::: DATA

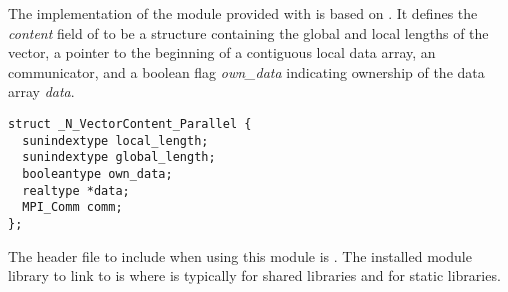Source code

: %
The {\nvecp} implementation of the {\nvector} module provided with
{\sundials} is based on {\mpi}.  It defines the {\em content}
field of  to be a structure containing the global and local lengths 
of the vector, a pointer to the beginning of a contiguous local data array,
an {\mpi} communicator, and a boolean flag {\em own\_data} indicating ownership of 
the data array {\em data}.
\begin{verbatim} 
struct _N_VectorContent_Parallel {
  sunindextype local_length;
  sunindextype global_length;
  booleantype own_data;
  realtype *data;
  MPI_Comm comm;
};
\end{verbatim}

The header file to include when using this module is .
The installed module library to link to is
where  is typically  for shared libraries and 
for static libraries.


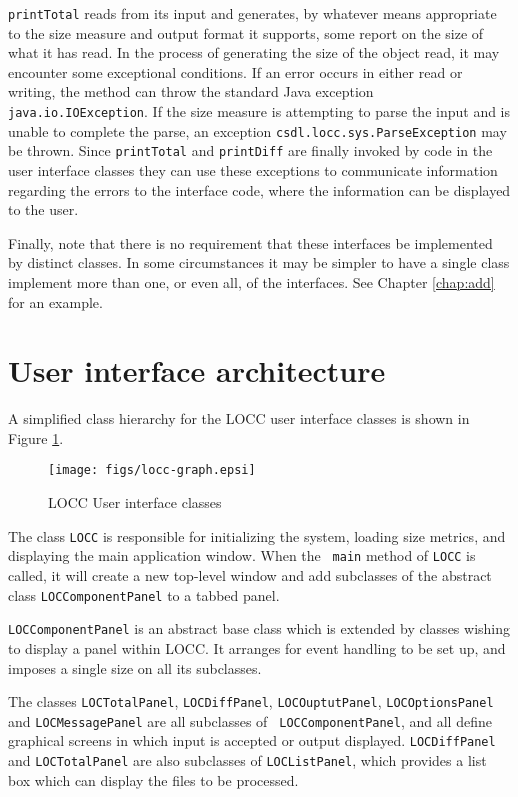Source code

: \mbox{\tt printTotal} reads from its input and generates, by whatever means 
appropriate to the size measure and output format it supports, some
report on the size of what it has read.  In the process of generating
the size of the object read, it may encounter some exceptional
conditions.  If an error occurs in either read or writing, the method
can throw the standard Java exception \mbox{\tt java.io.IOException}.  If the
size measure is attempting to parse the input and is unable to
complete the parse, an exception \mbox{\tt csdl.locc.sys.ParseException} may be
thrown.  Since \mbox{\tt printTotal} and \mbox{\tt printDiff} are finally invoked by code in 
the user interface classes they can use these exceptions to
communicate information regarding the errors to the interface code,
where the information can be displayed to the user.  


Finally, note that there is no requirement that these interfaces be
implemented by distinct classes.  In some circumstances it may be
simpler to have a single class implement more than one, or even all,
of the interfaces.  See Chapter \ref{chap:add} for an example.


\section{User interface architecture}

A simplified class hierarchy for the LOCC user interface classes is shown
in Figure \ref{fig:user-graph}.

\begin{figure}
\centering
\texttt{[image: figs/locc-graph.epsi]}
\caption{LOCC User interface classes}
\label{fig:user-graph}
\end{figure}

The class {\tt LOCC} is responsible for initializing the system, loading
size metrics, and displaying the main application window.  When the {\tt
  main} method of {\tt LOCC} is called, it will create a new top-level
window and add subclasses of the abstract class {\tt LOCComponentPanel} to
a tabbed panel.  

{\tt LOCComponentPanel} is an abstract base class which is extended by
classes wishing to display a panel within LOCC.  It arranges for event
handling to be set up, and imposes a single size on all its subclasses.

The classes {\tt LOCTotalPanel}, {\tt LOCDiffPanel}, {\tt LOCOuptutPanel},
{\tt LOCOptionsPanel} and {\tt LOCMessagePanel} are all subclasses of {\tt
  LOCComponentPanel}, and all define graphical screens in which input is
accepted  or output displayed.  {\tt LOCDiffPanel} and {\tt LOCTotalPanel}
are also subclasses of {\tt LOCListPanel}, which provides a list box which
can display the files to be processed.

::::::

> **INSTRUCTIONS TO FOLLOW**
Please copy out each line of the material that contains the string "output".

> **ANSWER SECTION**
appropriate to the size measure and output format it supports, some
accepted  or output displayed.  {\tt LOCDiffPanel} and {\tt LOCTotalPanel}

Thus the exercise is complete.